What this exercise needs is every entry restated as written, with no pictures.

# Supplied information:
===============

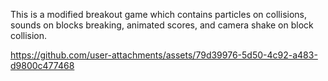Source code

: This is a modified breakout game which contains particles on collisions, sounds on blocks breaking, animated scores, and camera shake on block collision.



https://github.com/user-attachments/assets/79d39976-5d50-4c92-a483-d9800c477468








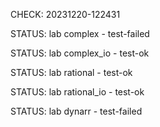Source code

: CHECK: 20231220-122431
STATUS: lab complex - test-failed
STATUS: lab complex_io - test-ok
STATUS: lab rational - test-ok
STATUS: lab rational_io - test-ok
STATUS: lab dynarr - test-failed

===============

# Answer to the exercise:
Source code

: This is a modified breakout game which contains particles on collisions, sounds on blocks breaking, animated scores, and camera shake on block collision.



https://github.com/user-attachments/assets/79d39976-5d50-4c92-a483-d9800c477468








Source code

: CHECK: 20231220-122431
STATUS: lab complex - test-failed
STATUS: lab complex_io - test-ok
STATUS: lab rational - test-ok
STATUS: lab rational_io - test-ok
STATUS: lab dynarr - test-failed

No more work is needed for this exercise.